*RECORDS FOR THE EXERCISE*.

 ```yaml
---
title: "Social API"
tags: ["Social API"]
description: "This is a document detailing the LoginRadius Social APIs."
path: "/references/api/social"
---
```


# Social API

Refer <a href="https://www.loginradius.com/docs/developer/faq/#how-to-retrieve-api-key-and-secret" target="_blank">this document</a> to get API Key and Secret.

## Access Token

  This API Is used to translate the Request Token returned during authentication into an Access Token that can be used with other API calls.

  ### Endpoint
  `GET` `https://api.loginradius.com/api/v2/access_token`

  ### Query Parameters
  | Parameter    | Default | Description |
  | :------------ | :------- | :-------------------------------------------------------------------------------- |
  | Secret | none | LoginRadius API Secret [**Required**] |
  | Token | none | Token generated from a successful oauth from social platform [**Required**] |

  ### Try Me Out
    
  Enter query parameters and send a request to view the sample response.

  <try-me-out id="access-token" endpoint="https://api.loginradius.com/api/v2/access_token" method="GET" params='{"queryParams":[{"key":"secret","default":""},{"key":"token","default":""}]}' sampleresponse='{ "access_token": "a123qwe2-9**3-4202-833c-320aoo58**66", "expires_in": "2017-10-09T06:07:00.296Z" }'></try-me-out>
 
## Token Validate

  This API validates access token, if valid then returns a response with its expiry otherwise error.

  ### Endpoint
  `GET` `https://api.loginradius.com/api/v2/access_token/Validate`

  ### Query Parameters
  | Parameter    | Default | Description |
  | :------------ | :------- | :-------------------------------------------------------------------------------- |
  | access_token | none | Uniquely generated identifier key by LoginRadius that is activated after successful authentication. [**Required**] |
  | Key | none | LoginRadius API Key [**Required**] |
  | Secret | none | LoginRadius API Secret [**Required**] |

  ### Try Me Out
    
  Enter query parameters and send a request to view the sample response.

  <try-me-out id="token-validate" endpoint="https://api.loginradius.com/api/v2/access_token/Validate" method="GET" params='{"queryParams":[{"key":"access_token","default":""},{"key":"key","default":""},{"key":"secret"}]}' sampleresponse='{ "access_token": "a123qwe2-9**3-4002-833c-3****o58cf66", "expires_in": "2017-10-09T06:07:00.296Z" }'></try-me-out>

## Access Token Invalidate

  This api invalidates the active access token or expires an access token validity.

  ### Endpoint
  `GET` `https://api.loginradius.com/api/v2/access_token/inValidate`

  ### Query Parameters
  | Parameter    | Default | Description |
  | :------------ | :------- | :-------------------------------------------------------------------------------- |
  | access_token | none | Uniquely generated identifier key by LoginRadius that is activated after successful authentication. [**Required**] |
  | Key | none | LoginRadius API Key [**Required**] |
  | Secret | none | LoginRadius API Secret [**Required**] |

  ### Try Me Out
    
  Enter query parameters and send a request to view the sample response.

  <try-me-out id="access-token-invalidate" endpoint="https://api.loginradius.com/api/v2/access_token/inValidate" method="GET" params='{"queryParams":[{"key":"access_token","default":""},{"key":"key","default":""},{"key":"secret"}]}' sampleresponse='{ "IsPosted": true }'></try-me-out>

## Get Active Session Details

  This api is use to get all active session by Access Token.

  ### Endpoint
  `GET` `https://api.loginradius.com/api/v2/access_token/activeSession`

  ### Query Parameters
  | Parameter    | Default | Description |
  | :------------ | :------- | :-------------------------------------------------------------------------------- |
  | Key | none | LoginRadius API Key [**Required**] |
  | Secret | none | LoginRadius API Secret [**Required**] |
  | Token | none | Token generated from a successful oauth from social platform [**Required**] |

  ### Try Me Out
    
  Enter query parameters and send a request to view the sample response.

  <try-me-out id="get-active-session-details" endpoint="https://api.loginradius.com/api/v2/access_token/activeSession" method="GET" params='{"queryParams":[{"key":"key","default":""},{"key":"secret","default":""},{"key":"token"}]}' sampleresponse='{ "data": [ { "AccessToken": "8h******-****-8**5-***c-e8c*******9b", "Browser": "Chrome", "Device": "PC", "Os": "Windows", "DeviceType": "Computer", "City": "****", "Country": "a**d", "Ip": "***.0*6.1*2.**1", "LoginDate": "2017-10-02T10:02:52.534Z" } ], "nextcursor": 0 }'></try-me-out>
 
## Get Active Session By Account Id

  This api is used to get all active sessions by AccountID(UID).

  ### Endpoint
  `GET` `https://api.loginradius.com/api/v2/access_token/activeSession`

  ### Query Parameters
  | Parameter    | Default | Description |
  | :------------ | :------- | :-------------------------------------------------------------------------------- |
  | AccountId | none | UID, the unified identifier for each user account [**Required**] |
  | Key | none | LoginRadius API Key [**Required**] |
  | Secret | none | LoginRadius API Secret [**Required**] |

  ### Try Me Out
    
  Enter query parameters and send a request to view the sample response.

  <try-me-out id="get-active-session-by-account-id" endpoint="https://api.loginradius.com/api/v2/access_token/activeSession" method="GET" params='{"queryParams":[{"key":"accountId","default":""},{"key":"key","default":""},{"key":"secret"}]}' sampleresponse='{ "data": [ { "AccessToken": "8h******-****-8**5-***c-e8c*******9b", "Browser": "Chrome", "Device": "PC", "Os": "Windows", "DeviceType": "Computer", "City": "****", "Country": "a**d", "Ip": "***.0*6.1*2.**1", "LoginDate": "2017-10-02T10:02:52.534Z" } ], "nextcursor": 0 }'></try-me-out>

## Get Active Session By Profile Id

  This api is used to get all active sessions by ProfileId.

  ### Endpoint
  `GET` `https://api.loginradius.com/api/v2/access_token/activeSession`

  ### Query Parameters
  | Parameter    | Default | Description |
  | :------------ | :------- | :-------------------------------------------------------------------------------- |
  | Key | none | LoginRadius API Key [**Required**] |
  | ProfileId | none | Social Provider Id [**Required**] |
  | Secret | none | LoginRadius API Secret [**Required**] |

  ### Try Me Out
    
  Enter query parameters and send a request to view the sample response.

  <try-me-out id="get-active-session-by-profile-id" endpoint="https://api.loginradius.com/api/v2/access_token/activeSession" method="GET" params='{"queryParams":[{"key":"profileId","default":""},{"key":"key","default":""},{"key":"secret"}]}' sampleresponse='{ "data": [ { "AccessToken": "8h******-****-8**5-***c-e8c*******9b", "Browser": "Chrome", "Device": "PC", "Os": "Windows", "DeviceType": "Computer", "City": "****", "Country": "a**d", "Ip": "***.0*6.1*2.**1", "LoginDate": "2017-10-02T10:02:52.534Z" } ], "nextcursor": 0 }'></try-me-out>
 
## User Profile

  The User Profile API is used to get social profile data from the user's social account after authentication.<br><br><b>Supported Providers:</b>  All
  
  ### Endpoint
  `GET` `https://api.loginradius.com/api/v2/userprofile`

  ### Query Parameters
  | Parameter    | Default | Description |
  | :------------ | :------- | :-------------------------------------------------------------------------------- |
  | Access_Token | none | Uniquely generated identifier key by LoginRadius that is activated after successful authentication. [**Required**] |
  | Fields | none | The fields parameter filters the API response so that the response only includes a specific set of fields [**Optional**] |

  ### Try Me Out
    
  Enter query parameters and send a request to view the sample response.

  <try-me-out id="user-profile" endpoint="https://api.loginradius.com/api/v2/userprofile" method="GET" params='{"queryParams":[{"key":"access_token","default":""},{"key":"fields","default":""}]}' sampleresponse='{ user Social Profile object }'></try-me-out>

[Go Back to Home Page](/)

*TO DO*.
For the word "Browser", return every line of the records that holds it.

*EXPECTED ANSWER*.
  <try-me-out id="get-active-session-details" endpoint="https://api.loginradius.com/api/v2/access_token/activeSession" method="GET" params='{"queryParams":[{"key":"key","default":""},{"key":"secret","default":""},{"key":"token"}]}' sampleresponse='{ "data": [ { "AccessToken": "8h******-****-8**5-***c-e8c*******9b", "Browser": "Chrome", "Device": "PC", "Os": "Windows", "DeviceType": "Computer", "City": "****", "Country": "a**d", "Ip": "***.0*6.1*2.**1", "LoginDate": "2017-10-02T10:02:52.534Z" } ], "nextcursor": 0 }'></try-me-out>
  <try-me-out id="get-active-session-by-account-id" endpoint="https://api.loginradius.com/api/v2/access_token/activeSession" method="GET" params='{"queryParams":[{"key":"accountId","default":""},{"key":"key","default":""},{"key":"secret"}]}' sampleresponse='{ "data": [ { "AccessToken": "8h******-****-8**5-***c-e8c*******9b", "Browser": "Chrome", "Device": "PC", "Os": "Windows", "DeviceType": "Computer", "City": "****", "Country": "a**d", "Ip": "***.0*6.1*2.**1", "LoginDate": "2017-10-02T10:02:52.534Z" } ], "nextcursor": 0 }'></try-me-out>
  <try-me-out id="get-active-session-by-profile-id" endpoint="https://api.loginradius.com/api/v2/access_token/activeSession" method="GET" params='{"queryParams":[{"key":"profileId","default":""},{"key":"key","default":""},{"key":"secret"}]}' sampleresponse='{ "data": [ { "AccessToken": "8h******-****-8**5-***c-e8c*******9b", "Browser": "Chrome", "Device": "PC", "Os": "Windows", "DeviceType": "Computer", "City": "****", "Country": "a**d", "Ip": "***.0*6.1*2.**1", "LoginDate": "2017-10-02T10:02:52.534Z" } ], "nextcursor": 0 }'></try-me-out>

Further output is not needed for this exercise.